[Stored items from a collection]
* * * * * * *

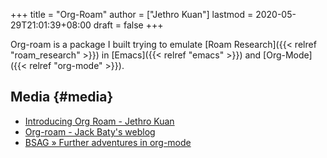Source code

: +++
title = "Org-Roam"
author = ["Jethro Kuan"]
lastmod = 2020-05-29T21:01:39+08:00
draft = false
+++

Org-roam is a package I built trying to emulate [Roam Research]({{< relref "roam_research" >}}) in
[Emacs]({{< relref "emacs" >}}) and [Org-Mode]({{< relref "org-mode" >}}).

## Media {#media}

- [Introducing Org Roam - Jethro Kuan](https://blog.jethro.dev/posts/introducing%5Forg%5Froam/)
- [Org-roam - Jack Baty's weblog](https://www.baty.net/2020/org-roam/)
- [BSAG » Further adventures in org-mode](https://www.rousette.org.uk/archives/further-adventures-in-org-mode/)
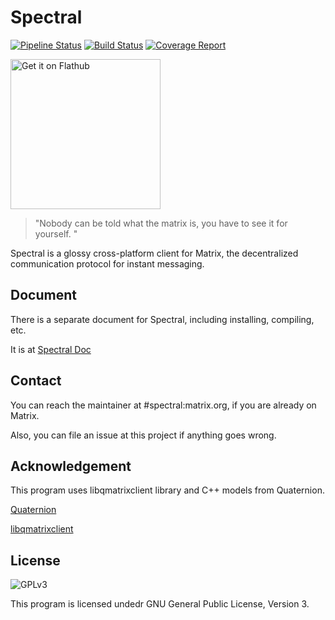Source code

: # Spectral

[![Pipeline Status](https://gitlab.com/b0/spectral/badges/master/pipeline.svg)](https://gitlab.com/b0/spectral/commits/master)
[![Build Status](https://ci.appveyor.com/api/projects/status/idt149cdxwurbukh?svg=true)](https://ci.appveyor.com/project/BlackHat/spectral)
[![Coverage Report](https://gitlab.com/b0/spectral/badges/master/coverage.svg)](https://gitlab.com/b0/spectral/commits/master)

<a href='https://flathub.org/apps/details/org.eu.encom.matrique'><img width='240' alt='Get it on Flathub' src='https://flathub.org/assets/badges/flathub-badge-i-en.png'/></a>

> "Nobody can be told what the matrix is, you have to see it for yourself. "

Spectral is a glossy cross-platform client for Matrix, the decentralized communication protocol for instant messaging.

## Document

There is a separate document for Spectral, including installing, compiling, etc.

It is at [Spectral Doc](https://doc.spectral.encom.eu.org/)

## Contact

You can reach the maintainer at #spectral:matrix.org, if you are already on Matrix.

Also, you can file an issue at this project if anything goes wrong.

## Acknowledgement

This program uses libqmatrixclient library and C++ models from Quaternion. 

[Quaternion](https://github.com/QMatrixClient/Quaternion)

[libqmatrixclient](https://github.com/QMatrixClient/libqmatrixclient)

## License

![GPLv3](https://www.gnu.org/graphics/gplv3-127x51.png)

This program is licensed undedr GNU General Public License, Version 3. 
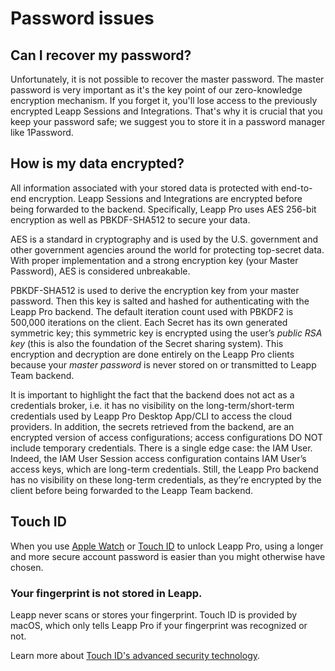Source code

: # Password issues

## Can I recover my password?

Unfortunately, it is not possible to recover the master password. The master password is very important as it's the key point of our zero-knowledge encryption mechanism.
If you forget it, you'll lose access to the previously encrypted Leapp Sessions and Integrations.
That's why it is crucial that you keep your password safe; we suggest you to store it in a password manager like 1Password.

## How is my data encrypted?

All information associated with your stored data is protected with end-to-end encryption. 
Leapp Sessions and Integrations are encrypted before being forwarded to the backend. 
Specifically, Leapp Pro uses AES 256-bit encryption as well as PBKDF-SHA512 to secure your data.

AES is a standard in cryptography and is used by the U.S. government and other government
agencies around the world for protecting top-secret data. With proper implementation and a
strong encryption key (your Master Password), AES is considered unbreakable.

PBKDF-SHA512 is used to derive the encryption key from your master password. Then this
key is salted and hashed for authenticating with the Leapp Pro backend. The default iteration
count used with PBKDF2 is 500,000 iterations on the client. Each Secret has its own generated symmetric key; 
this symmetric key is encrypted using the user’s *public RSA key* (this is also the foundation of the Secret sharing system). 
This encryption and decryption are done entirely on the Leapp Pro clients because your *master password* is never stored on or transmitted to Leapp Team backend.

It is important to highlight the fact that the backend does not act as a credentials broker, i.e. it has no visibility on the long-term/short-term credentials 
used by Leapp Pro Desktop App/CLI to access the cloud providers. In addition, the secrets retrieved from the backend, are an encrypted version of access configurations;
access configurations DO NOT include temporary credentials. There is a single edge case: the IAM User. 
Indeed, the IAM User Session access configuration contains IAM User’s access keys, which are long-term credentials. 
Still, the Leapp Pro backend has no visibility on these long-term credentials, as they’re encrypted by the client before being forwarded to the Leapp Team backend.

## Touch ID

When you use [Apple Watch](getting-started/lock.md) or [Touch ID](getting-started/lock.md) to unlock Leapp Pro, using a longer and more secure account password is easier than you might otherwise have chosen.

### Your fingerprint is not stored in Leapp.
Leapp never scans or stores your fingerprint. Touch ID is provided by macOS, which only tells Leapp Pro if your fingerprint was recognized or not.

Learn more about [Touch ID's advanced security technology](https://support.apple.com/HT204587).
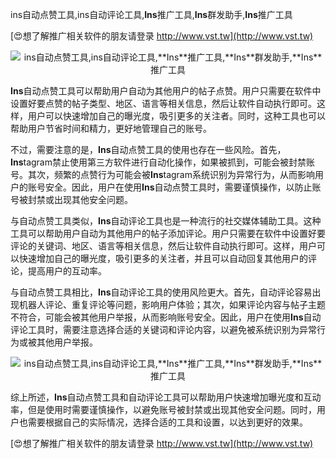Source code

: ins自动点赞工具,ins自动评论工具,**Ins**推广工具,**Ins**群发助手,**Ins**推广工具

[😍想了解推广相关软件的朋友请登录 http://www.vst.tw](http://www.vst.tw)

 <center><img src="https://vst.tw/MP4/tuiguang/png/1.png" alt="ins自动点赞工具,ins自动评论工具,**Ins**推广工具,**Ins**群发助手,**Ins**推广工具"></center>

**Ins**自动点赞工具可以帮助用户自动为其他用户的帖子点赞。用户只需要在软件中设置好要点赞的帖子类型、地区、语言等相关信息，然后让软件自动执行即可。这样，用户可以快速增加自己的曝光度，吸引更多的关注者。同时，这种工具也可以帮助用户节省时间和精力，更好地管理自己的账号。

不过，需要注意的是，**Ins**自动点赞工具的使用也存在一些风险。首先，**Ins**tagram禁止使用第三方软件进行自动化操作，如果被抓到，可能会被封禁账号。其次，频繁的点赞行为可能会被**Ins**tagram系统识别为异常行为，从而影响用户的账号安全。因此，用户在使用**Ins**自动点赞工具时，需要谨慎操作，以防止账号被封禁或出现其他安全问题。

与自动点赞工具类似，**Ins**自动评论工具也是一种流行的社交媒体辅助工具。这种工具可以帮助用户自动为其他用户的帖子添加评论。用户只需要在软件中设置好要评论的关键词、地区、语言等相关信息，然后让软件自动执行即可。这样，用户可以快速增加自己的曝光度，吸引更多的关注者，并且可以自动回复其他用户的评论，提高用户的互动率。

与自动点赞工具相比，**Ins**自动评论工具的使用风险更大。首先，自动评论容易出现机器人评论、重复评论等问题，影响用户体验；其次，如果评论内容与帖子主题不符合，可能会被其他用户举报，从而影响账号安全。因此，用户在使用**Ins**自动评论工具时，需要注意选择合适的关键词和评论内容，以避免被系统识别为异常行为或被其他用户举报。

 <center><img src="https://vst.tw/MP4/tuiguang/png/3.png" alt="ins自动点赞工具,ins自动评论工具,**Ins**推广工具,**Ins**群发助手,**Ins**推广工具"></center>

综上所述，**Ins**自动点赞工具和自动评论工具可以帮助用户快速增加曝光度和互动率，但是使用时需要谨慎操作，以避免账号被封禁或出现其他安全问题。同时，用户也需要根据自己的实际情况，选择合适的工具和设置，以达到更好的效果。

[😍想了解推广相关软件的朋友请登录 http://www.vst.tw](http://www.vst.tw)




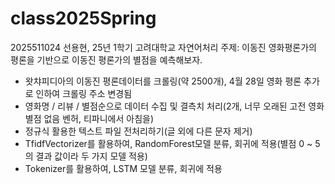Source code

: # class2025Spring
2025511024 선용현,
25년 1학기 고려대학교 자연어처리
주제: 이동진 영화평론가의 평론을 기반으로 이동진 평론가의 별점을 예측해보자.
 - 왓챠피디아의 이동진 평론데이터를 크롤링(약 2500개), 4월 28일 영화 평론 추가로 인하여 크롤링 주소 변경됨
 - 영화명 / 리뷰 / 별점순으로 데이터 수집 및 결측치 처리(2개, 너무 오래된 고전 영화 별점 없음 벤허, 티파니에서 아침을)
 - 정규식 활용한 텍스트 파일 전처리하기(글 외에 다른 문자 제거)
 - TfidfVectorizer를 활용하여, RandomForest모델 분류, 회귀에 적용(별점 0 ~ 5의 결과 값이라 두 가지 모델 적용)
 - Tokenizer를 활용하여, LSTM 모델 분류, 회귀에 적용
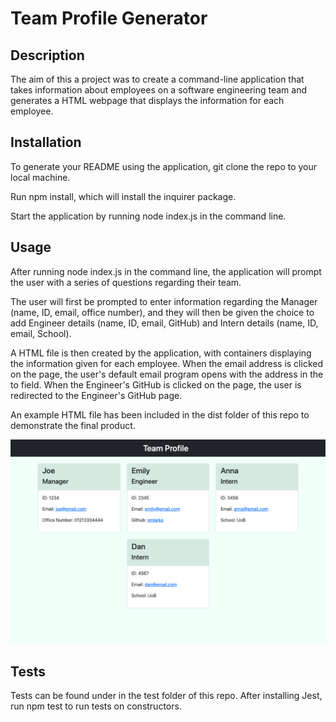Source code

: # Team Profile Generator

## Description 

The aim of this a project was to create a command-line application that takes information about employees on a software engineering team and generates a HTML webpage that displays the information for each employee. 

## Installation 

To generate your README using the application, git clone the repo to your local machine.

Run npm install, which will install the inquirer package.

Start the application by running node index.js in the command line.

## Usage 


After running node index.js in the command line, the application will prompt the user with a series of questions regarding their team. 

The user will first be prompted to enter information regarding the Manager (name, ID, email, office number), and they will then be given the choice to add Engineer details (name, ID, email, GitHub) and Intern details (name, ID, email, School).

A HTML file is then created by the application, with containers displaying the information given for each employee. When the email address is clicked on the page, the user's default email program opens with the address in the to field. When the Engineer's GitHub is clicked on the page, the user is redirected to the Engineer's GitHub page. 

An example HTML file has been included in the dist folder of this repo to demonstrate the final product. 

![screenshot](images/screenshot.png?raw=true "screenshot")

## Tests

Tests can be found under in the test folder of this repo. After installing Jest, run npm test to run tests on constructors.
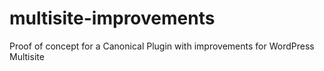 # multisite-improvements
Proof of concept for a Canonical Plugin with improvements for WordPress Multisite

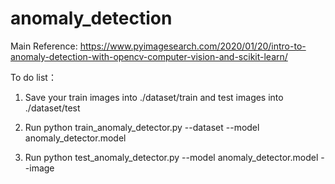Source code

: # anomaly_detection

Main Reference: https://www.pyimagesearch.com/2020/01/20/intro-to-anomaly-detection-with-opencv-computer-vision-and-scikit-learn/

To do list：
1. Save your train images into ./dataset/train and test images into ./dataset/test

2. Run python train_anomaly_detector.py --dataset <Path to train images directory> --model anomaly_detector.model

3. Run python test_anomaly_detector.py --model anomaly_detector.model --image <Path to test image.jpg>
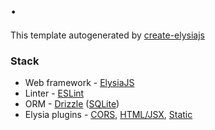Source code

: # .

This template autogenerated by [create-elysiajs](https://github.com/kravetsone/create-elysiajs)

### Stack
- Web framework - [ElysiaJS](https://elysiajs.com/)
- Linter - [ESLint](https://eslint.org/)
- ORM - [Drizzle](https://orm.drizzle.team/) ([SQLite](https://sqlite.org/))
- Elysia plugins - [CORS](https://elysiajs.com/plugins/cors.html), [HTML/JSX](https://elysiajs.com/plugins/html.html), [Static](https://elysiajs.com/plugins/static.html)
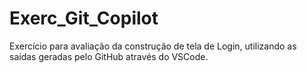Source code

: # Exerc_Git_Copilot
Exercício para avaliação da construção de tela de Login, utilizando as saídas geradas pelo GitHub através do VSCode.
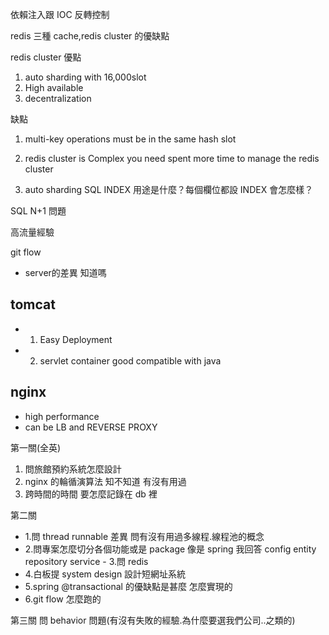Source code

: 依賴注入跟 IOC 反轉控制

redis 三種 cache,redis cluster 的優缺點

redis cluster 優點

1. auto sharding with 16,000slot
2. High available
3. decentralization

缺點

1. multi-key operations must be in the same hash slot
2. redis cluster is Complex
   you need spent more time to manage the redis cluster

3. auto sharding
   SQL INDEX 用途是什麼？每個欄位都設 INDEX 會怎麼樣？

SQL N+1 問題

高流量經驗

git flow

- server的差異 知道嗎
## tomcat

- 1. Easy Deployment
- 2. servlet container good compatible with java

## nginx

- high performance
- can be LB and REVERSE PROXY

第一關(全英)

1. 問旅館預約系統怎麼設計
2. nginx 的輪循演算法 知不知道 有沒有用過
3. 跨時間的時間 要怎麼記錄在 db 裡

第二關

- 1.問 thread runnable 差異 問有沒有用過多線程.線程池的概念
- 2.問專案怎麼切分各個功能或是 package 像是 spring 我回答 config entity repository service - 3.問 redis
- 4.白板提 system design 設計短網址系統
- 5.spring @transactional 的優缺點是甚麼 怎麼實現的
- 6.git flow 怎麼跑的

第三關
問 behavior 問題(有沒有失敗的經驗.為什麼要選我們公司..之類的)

* * * * * * *

**TO DO**
How many lines in the data above contain the word "吸引更多的关注者"? Reply with only that figure.

**OUTPUT FOR THIS EXERCISE**
2